Marine debris is a problem that’s easy for most people to ignore on a daily basis – but it’s not something you can ignore when it’s tangled in your trawl net, inside the stomach of the fish you catch or under your microscope in the lab.
To help address the problem in the Great Lakes, staff from NOAA’s Marine Debris Program have partnered with Ohio Sea Grant and Stone Lab on a variety of education and outreach programs that focus on preventing marine debris and minimizing its harm on the environment. Marine debris, especially plastics, has direct and indirect impacts on wildlife and the ecosystems of our oceans and other waterways.
“Marine debris is a global problem, not just an ocean problem,” explained Sarah Lowe, Great Lakes Regional Coordinator for the NOAA Marine Debris Program. “Essentially the same types of debris are found in the Great Lakes: There are the general litter-type items, there are microplastics problems, and there’s derelict fishing gear that we see in both places, so it’s really one and the same issue.”
Most plastic debris breaks down into smaller pieces, but does not fully degrade in the water. These microplastics particles, which include microbeads found in personal care products like facial scrubs, are the subject of much current research because little is known about what happens to them after they go down the drain or break down in open water.
“Microplastics can be ingested by wildlife,” said Lowe. “It’s been shown that fish have ingested microplastics and there’s some beginning evidence of birds ingesting plastics as well. The question then becomes what is it doing in the organism once it’s ingested?”
In addition to research, education about marine debris is an important focus for both the Marine Debris Program and Ohio Sea Grant. In partnership with The Ohio State University’s Stone Lab on Lake Erie, the organizations held a free three-day workshop on marine debris for teachers and informal educators in June 2015.
The thirteen participants trawled for debris in Lake Erie and then spent time analyzing their trawling finds. With the help of lab microscopes and guidance from instructor Dr. Lorena Rios Mendoza from the University of Wisconsin-Superior, participants viewed microplastics up close.
The following day, during a fish dissection lab led by Sarah Orlando, Ohio Sea Grant Extension educator and Clean Marinas Program manager, they used the microscopes to compare fish gills with the microplastics, judging which plastics would be filtered out and which may be ingested. Fortunately, none of the fish dissected during the workshop showed evidence of having ingested microplastics, Orlando said.
The educators also participated in a beach clean-up at South Bass Island State Park with the Alliance for the Great Lakes and created monofilament fishing line recycle bins to take back to their communities.
“I think it was a good introduction to the topic for a lot of the educators,” said Lowe. “They really enjoyed the workshop and will take a lot of it back with them to use in the classroom.”
Ohio Sea Grant Education & Outreach Assistant Sue Bixler said the workshop strengthened her knowledge of the subject and helped her come up with ideas for a few educational activities she’s currently working on.

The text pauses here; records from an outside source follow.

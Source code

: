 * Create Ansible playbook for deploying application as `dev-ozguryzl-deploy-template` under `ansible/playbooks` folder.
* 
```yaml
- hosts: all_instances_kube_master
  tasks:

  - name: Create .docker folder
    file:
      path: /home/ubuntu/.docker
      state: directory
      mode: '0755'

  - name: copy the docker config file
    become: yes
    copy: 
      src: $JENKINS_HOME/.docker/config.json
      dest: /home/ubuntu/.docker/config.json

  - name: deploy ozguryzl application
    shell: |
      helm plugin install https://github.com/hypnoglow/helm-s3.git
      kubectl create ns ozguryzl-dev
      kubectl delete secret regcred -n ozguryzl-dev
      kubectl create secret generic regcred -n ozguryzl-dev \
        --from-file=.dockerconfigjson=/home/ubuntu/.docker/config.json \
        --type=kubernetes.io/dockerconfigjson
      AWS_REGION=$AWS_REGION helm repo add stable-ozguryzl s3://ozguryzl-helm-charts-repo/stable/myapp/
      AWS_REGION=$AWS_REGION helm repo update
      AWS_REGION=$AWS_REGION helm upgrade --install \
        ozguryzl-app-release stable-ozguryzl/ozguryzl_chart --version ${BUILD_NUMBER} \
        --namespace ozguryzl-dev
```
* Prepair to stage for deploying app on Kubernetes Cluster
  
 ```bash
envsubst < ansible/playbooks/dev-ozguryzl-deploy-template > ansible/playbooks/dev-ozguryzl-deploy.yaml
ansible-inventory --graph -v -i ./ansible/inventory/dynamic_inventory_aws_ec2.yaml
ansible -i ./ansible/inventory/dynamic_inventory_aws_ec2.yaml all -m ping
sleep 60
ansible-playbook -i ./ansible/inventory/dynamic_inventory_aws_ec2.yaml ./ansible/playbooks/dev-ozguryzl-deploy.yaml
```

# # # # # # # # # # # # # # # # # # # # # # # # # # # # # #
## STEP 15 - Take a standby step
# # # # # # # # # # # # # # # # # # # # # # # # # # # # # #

The educators who attended taught at levels from elementary school through high school, and there was even one community college teacher, Lowe said. In addition to the cost of the workshop, grant funding through the NOAA Marine Debris Program and Ohio Sea Grant also covered transportation for participants.
Educators in Ohio’s Ninth Congressional District will also be able to involve their students in continued efforts to educate the public about Great Lakes marine debris by participating in a public service announcement contest launched by Congresswoman Marcy Kaptur’s office. The competition is open to students in grades 9-12, and entries close on March 1, 2016.
“The topic of marine debris has been a major component in the outreach and education efforts for Ohio Sea Grant and Stone Lab this past year, and we are very excited to be able to help co-sponsor this contest raising awareness of this important Lake Erie issue,” said Dr. Kristin Stanford, Stone Lab’s education and outreach manager.
To reach out to the general public about marine debris, NOAA and Stone Lab are collaborating on a display housed at Ohio Sea Grant’s Aquatic Visitors Center at Put-in-Bay. The display, which is still under construction, shows debris that has been found on nearby Lake Erie beaches to make visitors aware of the kinds of things that cause problems near their vacation spot, and will also emphasize what people can do themselves to avoid contributing to the
marine debris issue.
“We want to make sure that we’re getting the message out there that prevention is key,” said Lowe. “While we definitely encourage clean-ups for debris already in the environment, keeping it from getting there in the first place is the best solution.”